Brendan Coates, economic policy program director at the Grattan Institute, is another who advocates clawing back the value of property windfalls, not just from the sale of land but from redevelopment made possible by zoning changes.
“Planning permission to redevelop property, in particular to subdivide and build up, is a right that is granted by the community to the landholder. And at the moment, we’re basically giving away that right for free,” he says.
He notes with approval the announcement in the recent Victorian budget that the benefits to property owners associated with rezoning decisions will be taxed at 50 per cent for windfalls above $500,000, with the tax phasing in from $100,000.
If only it had been done before the state had embarked on its massive urban renewal project at Fishermans Bend, he says, which is projected to provide housing and employment for some 80,000 people by 2050.
“Hundreds of millions of dollars would have flowed into Victorian government state coffers from the rezonings that saw enormous windfall gains, often to people who bought the land not very long before the decision to rezone,” says Coates.
He notes the budget changes are expected to rise a relatively small amount of $124 million over four years, “but the next time we rezone one of the big urban inner-city precincts … that will generate hundreds of millions of dollars because the land uplift that you get from those rezonings is enormous”.
Of course, such value-capture schemes have their fierce detractors. The Property Council of Australia savaged the Victorian government’s move and vowed to “fight this on all fronts”. They argue that a windfall tax was inefficient and would be passed on to homebuyers or would stop development.
But the potential benefits to government are huge. In a recent submission to the NSW Productivity Commission, Cameron Murray, a research fellow in the Henry Halloran Trust research unit at the University of Sydney, said a 75 per cent “betterment tax” could raise the state $8 billion a year.
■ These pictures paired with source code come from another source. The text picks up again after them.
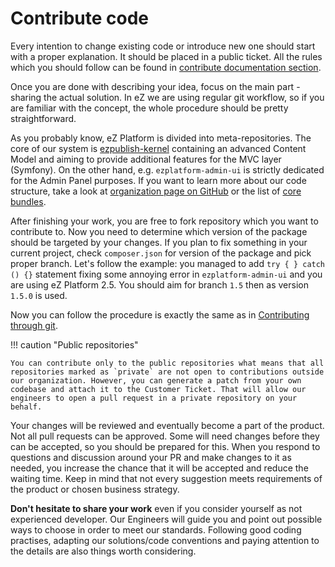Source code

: # Contribute code

Every intention to change existing code or introduce new one should start with a proper explanation. It should be placed in a public ticket. All the rules which you should follow can be found in [contribute documentation section](documentation.md).

Once you are done with describing your idea, focus on the main part - sharing the actual solution. In eZ we are using regular git workflow, so if you are familiar with the concept, the whole procedure should be pretty straightforward.

As you probably know, eZ Platform is divided into meta-repositories. The core of our system is [ezpublish-kernel](https://github.com/ezsystems/ezpublish-kernel) containing an advanced Content Model and aiming to provide additional features for the MVC layer (Symfony). On the other hand, e.g. `ezplatform-admin-ui` is strictly dedicated for the Admin Panel purposes. If you want to learn more about our code structure, take a look at [organization page on GitHub](https://github.com/ezsystems) or the list of [core bundles](https://doc.ezplatform.com/en/latest/guide/bundles/#core-bundles). 

After finishing your work, you are free to fork repository which you want to contribute to. Now you need to determine which version of the package should be targeted by your changes. If you plan to fix something in your current project, check `composer.json` for version of the package and pick proper branch. Let's follow the example: you managed to add `try { } catch () {}` statement fixing some annoying error in `ezplatform-admin-ui` and you are using eZ Platform 2.5. You should aim for branch `1.5` then as version `1.5.0` is used. 

Now you can follow the procedure is exactly the same as in [Contributing through git](documentation/#contributing-through-git).

!!! caution "Public repositories"

    You can contribute only to the public repositories what means that all repositories marked as `private` are not open to contributions outside our organization. However, you can generate a patch from your own codebase and attach it to the Customer Ticket. That will allow our engineers to open a pull request in a private repository on your behalf.
    
Your changes will be reviewed and eventually become a part of the product. Not all pull requests can be approved. Some will need changes before they can be accepted, so you should be prepared for this. When you respond to questions and discussion around your PR and make changes to it as needed, you increase the chance that it will be accepted and reduce the waiting time. Keep in mind that not every suggestion meets requirements of the product or chosen business strategy.

**Don't hesitate to share your work** even if you consider yourself as not experienced developer. Our Engineers will guide you and point out possible ways to choose in order to meet our standards. Following good coding practises, adapting our solutions/code conventions and paying attention to the details are also things worth considering.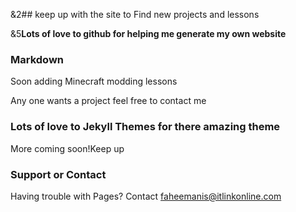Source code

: &2## keep up with the site to Find new projects and lessons 




&5**Lots of love to github for helping me generate my own website**
### Markdown

Soon adding Minecraft modding lessons
    

Any one wants a project feel free to contact me

### Lots of love to Jekyll Themes for there amazing theme

More coming soon!Keep up
### Support or Contact

Having trouble with Pages? Contact faheemanis@itlinkonline.com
Speaking to The Saturday Paper, Murray rejects the criticism that such a tax is inefficient. “It is actually a very good tax. You can’t avoid it, and therefore, the people who pay it, really, really hate it,” he says.
As for the claim that it will stifle development, he points to empirical evidence.
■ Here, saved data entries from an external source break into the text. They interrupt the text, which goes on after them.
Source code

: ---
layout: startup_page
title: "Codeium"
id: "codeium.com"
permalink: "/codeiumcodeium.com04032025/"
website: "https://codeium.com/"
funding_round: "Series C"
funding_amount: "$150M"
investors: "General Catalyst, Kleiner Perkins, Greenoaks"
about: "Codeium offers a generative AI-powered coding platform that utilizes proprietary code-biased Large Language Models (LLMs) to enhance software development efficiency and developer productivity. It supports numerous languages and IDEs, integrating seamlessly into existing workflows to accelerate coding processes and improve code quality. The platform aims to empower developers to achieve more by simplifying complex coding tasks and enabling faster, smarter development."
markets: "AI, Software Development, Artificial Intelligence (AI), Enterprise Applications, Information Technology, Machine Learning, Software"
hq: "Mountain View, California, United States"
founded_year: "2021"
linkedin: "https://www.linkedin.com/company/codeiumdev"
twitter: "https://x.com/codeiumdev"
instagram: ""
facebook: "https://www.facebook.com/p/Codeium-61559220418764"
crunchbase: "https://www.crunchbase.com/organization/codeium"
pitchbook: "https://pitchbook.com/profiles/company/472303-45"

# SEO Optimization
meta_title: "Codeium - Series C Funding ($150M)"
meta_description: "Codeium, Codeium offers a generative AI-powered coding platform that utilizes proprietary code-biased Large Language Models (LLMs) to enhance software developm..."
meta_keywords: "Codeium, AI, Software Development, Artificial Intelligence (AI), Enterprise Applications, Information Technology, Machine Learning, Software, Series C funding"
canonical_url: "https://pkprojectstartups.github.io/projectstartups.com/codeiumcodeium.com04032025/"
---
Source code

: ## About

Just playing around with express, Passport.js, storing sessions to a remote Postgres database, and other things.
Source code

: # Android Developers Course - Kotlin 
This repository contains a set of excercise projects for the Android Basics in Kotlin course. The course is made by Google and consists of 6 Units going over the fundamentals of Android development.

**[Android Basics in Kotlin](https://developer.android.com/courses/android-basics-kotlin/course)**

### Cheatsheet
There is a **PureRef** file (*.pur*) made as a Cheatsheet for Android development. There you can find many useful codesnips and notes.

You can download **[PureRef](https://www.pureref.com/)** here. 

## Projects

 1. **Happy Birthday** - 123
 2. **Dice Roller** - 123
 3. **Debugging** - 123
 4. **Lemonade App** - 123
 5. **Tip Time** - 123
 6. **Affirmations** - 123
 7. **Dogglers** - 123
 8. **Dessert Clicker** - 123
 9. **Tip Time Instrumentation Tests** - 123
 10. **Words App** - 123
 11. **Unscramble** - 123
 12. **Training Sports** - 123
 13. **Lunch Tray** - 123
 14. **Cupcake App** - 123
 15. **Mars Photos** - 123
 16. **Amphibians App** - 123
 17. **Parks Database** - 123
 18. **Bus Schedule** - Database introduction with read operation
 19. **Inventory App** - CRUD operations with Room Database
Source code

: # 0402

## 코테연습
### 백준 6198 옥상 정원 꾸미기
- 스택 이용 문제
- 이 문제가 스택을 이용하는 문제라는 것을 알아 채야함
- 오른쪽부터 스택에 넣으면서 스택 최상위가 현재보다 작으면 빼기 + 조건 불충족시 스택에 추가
It is not widely noticed, he says, but Australia was actually the world leader in value capture.
“Ever since 1911, we’ve had a little bubble of world-class, benchmark value capture – in Canberra,” he says.
When Australia decided to build a whole new city in the middle of nowhere, to be the seat of national government, it enacted a leasehold system under which, Murray says, “every single urban site in the ACT was parcelled up and sold by the government”.
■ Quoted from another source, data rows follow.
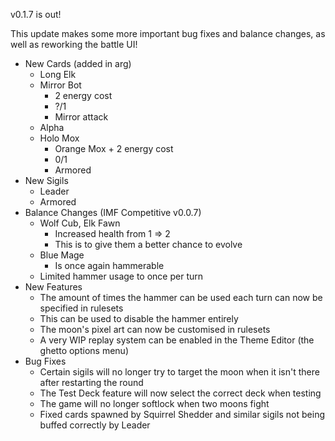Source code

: v0.1.7 is out!

This update makes some more important bug fixes and balance changes, as well as reworking the battle UI!

* New Cards (added in arg)
    * Long Elk
    * Mirror Bot
        * 2 energy cost
        * ?/1
        * Mirror attack
    * Alpha
    * Holo Mox
        * Orange Mox + 2 energy cost
        * 0/1
        * Armored
* New Sigils
    * Leader
    * Armored
* Balance Changes (IMF Competitive v0.0.7)
    * Wolf Cub, Elk Fawn
        * Increased health from 1 => 2
        * This is to give them a better chance to evolve
    * Blue Mage
        * Is once again hammerable
    * Limited hammer usage to once per turn
* New Features
    * The amount of times the hammer can be used each turn can now be specified in rulesets
    * This can be used to disable the hammer entirely
    * The moon's pixel art can now be customised in rulesets
    * A very WIP replay system can be enabled in the Theme Editor (the ghetto options menu)
* Bug Fixes
    * Certain sigils will no longer try to target the moon when it isn't there after restarting the round
    * The Test Deck feature will now select the correct deck when testing
    * The game will no longer softlock when two moons fight
    * Fixed cards spawned by Squirrel Shedder and similar sigils not being buffed correctly by Leader
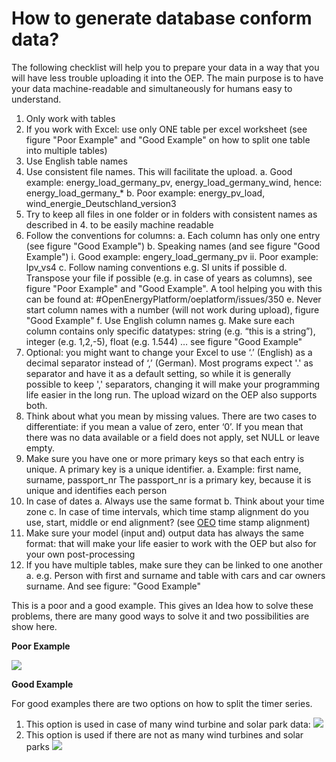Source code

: # How to generate database conform data?

The following checklist will help you to prepare your data in a way that you will have less trouble uploading it into the OEP. The main purpose is to have your data machine-readable and simultaneously for humans easy to understand.

1. Only work with tables
2. If you work with Excel: use only ONE table per excel worksheet (see figure "Poor Example" and "Good Example" on how to split one table into multiple tables)
3. Use English table names
4. Use consistent file names. This will facilitate the upload.
   a. Good example: energy_load_germany_pv, energy_load_germany_wind, hence: energy_load_germany\_\*
   b. Poor example: energy_pv_load, wind_energie_Deutschland_version3
5. Try to keep all files in one folder or in folders with consistent names as described in 4. to be easily machine readable
6. Follow the conventions for columns:
   a. Each column has only one entry (see figure "Good Example")
   b. Speaking names (and see figure "Good Example")
   i. Good example: engery_load_germany_pv
   ii. Poor example: lpv_vs4
   c. Follow naming conventions e.g. SI units if possible
   d. Transpose your file if possible (e.g. in case of years as columns), see figure "Poor Example" and "Good Example". A tool helping you with this can be found at: #OpenEnergyPlatform/oeplatform/issues/350
   e. Never start column names with a number (will not work during upload), figure "Good Example"
   f. Use English column names
   g. Make sure each column contains only specific datatypes: string (e.g. “this is a string”), integer (e.g. 1,2,-5), float (e.g. 1.544) … see figure "Good Example"
7. Optional: you might want to change your Excel to use ‘.’ (English) as a decimal separator instead of ‘,’ (German). Most programs expect '.' as separator and have it as a default setting, so while it is generally possible to keep ',' separators, changing it will make your programming life easier in the long run. The upload wizard on the OEP also supports both.
8. Think about what you mean by missing values. There are two cases to differentiate: if you mean a value of zero, enter ‘0’. If you mean that there was no data available or a field does not apply, set NULL or leave empty.
9. Make sure you have one or more primary keys so that each entry is unique. A primary key is a unique identifier.
   a. Example: first name, surname, passport_nr
   The passport_nr is a primary key, because it is unique and identifies each person
10. In case of dates
    a. Always use the same format
    b. Think about your time zone
    c. In case of time intervals, which time stamp alignment do you use, start, middle or end alignment? (see [OEO](http://openenergyplatform.org/ontology/oeo/OEO_00140044) time stamp alignment)
11. Make sure your model (input and) output data has always the same format: that will make your life easier to work with the OEP but also for your own post-processing
12. If you have multiple tables, make sure they can be linked to one another
    a. e.g. Person with first and surname and table with cars and car owners surname. And see figure: "Good Example"

This is a poor and a good example. This gives an Idea how to solve these problems, there are many good ways to solve it and two possibilities are show here.

**Poor Example**

![](https://openenergyplatform.org/media/image/2020/11/grafik_Bsj2Etf.png)

**Good Example**

For good examples there are two options on how to split the timer series.

1. This option is used in case of many wind turbine and solar park data:
   ![](https://openenergyplatform.org/media/image/2020/11/grafik_6AiAzdf.png)
2. This option is used if there are not as many wind turbines and solar parks
   ![](https://openenergyplatform.org/media/image/2020/11/grafik_dPJYucg.png)
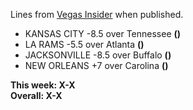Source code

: Lines from [Vegas Insider](http://www.vegasinsider.com/nfl/matchups/matchups.cfm/week/18/season/2017) when published.

- KANSAS CITY -8.5 over Tennessee **()**
- LA RAMS -5.5 over Atlanta **()**
- JACKSONVILLE -8.5 over Buffalo **()**
- NEW ORLEANS +7 over Carolina **()**

**This week: X-X**<br/>
**Overall: X-X**
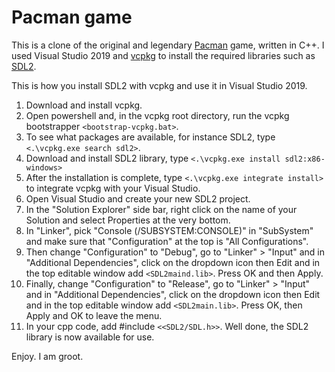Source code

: # Pacman game

This is a clone of the original and legendary [Pacman](https://en.wikipedia.org/wiki/Pac-Man) game, written in C++. 
I used Visual Studio 2019 and [vcpkg](https://docs.microsoft.com/en-us/cpp/build/vcpkg?view=vs-2019)
to install the required libraries such as [SDL2](https://www.libsdl.org/).

This is how you install SDL2 with vcpkg and use it in Visual Studio 2019.
1. Download and install vcpkg.
2. Open powershell and, in the vcpkg root directory, run the vcpkg bootstrapper `<bootstrap-vcpkg.bat>`.
3. To see what packages are available, for instance SDL2, type `<.\vcpkg.exe search sdl2>`.
4. Download and install SDL2 library, type `<.\vcpkg.exe install sdl2:x86-windows>`
5. After the installation is complete, type `<.\vcpkg.exe integrate install>` to integrate vcpkg with your Visual Studio.
6. Open Visual Studio and create your new SDL2 project. 
7. In the "Solution Explorer" side bar, right click on the name of your Solution and select Properties at the very bottom.
8. In "Linker", pick "Console (/SUBSYSTEM:CONSOLE)" in "SubSystem" and make sure that "Configuration" at the top is "All Configurations".
9. Then change "Configuration" to "Debug", go to "Linker" > "Input" and in "Additional Dependencies", click on the dropdown icon then Edit and in the top editable window add `<SDL2maind.lib>`. Press OK and then Apply.
10. Finally, change "Configuration" to "Release", go to "Linker" > "Input" and in "Additional Dependencies", click on the dropdown icon then Edit and in the top editable window add `<SDL2main.lib>`. Press OK, then Apply and OK to leave the menu.
11. In your cpp code, add #include `<<SDL2/SDL.h>>`. Well done, the SDL2 library is now available for use.

Enjoy. I am groot.
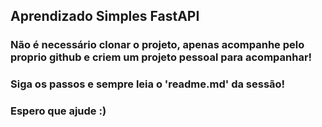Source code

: ## Aprendizado Simples FastAPI

### Não é necessário clonar o projeto, apenas acompanhe pelo proprio github e criem um projeto pessoal para acompanhar!

### Siga os passos e sempre leia o 'readme.md' da sessão!

### Espero que ajude :)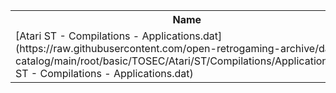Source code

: <table>
<tr><th>Name</th><th>Size</th></tr>
<tr><td>[Atari ST - Compilations - Applications.dat](https://raw.githubusercontent.com/open-retrogaming-archive/dat-catalog/main/root/basic/TOSEC/Atari/ST/Compilations/Applications/Atari ST - Compilations - Applications.dat)</td><td>561881</td></tr>
</table>
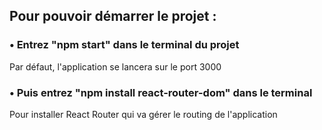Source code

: ## Pour pouvoir démarrer le projet :

### • Entrez "npm start" dans le terminal du projet

Par défaut, l'application se lancera sur le port 3000

### • Puis entrez "npm install react-router-dom" dans le terminal

Pour installer React Router qui va gérer le routing de l'application
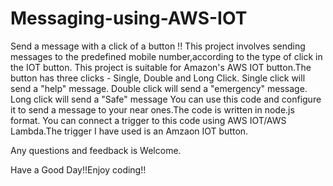 # Messaging-using-AWS-IOT
Send a message with a click of a button !!
This project involves sending messages to the predefined mobile number,according to the type of click in the IOT button.
This project is suitable for Amazon's AWS IOT button.The button has three clicks - Single, Double and Long Click.
Single click will send a "help" message. Double click will send a "emergency" message.
Long click will send a "Safe" message
You can use this code and configure it to send a message to your near ones.The code is written in node.js format.
You can connect a trigger to this code using AWS IOT/AWS Lambda.The trigger I have used is an Amzaon IOT button.

Any questions and feedback is Welcome.

Have a Good Day!!Enjoy coding!!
And that remains the case. “Instead of billions going to [private landowners], and them playing games and lobbying about zoning, and speculating on farmland and lobbying to have farmland become urban future development, the government does it.
“So all the gains from converting rural to urban land, everything, 100 per cent of that, goes to the public.”
The sale (or more properly leasing) of land remains a huge source of income for the ACT government. More pertinently, though, the ACT also gets a “second bite at the cherry”, capturing more value when the private sector redevelops rezoned property.
For 30 years, the ACT has imposed a 75 per cent tax on windfall gains from redevelopment. And it has not stifled development.
When Alexander lobbies his Liberal colleagues on value capture, he can point to the obscene profits made by landowners around Badgerys Creek. Or he can point out the windows of their Parliament House offices.